In a unique personal and humorous style, he narrated his own adolescent life observations in Manuel du puceau and Ma Circoncision published by Bréal Jeunesse, an imprint directed by Joann Sfar. The books were later reprinted by L'Association. In Ma circoncision, he denounced circumcision as a cruel and absurd act, superimposed on the context of the socio-political life in his ancestral Syria in the 1980s.

He then published the Jérémie series in the cartoon collection Poisson Pilote published by Dargaud, resulting in three books of the series. Jérémie is the story of a young sentimental and unstable youth growing to adulthood and is partly autobiographical. It also appeared in No sex in New York in 2004 on the initiative of the French left-wing daily Libération.

In 2005 he published Retour au collège, an observational study of adolescents in a Parisian middle school, which was a big success. Meanwhile, Sattouf developed the fictional character Pascal Brutal, an embodiment of pure virility. The comedic Pascal Brutal series imagines France of the near-future as an anarchic, neoliberal dystopia where the hero's outlandish machismo is given free rein.

From 2004 to 2014, he published a weekly strip in the satirical French weekly Charlie Hebdo entitled "La vie secrète des jeunes", recounting anecdotal observations of young people in public places. He likened the strip to a fly-on-the-wall nature documentary, and rendered the speech of his subjects with careful attention to sociolinguistic variation.[1] The strips have been republished in three volumes, one in 2007, the second in 2010 and the last one in 2013. In late 2014, he left Charlie Hebdo and moved to Le Nouvel Obs, a weekly magazine, with a new strip called Les cahiers d'Esther (Esther's notebooks), based on true stories told to him by Esther A., a girl who was 9 years old when the strip started.
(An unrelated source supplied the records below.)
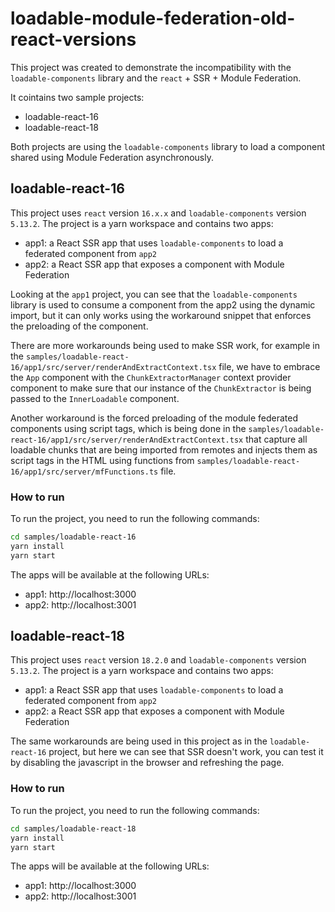 # loadable-module-federation-old-react-versions

This project was created to demonstrate the incompatibility with the `loadable-components` library and the `react` + SSR + Module Federation.

It cointains two sample projects:

- loadable-react-16
- loadable-react-18

Both projects are using the `loadable-components` library to load a component shared using Module Federation asynchronously.

## loadable-react-16

This project uses `react` version `16.x.x` and `loadable-components` version `5.13.2`. The project is a yarn workspace and contains two apps:

- app1: a React SSR app that uses `loadable-components` to load a federated component from `app2`
- app2: a React SSR app that exposes a component with Module Federation

Looking at the `app1` project, you can see that the `loadable-components` library is used to consume a component from the app2 using the dynamic import, but it can only works using the workaround snippet that enforces the preloading of the component.

There are more workarounds being used to make SSR work, for example in the `samples/loadable-react-16/app1/src/server/renderAndExtractContext.tsx` file, we have to embrace the `App` component with the `ChunkExtractorManager` context provider component to make sure that our instance of the `ChunkExtractor` is being passed to the `InnerLoadable` component.

Another workaround is the forced preloading of the module federated components using script tags, which is being done in the `samples/loadable-react-16/app1/src/server/renderAndExtractContext.tsx` that capture all loadable chunks that are being imported from remotes and injects them as script tags in the HTML using functions from `samples/loadable-react-16/app1/src/server/mfFunctions.ts` file.

### How to run

To run the project, you need to run the following commands:

```bash
cd samples/loadable-react-16
yarn install
yarn start
```

The apps will be available at the following URLs:

- app1: http://localhost:3000
- app2: http://localhost:3001

## loadable-react-18

This project uses `react` version `18.2.0` and `loadable-components` version `5.13.2`. The project is a yarn workspace and contains two apps:

- app1: a React SSR app that uses `loadable-components` to load a federated component from `app2`
- app2: a React SSR app that exposes a component with Module Federation

The same workarounds are being used in this project as in the `loadable-react-16` project, but here we can see that SSR doesn't work, you can test it by disabling the javascript in the browser and refreshing the page.

### How to run

To run the project, you need to run the following commands:

```bash
cd samples/loadable-react-18
yarn install
yarn start
```

The apps will be available at the following URLs:

- app1: http://localhost:3000
- app2: http://localhost:3001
Sattouf also experimented with film dubbing by giving his voice to a cartoon character in Petit Vampire designed by his friend, cartoonist Joann Sfar.[2]

Moving into filmmaking, he directed his first film entitled Les Beaux Gosses (also known by its English title The French Kissers). It was released on 10 June 2009 with great success in France and 1 million viewers in just 2 months. In it, Sattouf portrays the love life and coming of age of adolescence. The film was nominated for three César Awards in 2010: Best Debut Film, Best New Male Actor (for Vincent Lacoste in the role of Hervé) and Best Supporting Actress (for Noémie Lvovsky in her role as Hervé's mother). It won the Gold Prize for Best Film Debut, Best Male Revelation for Vincent Lacoste and Anthony Sonigo, Best French Revelation for Direction and Production for Sattouf himself and the Jacques Prévert Prize for Best Scenario and Best Adaptation with his co-writer Marc Syrigas.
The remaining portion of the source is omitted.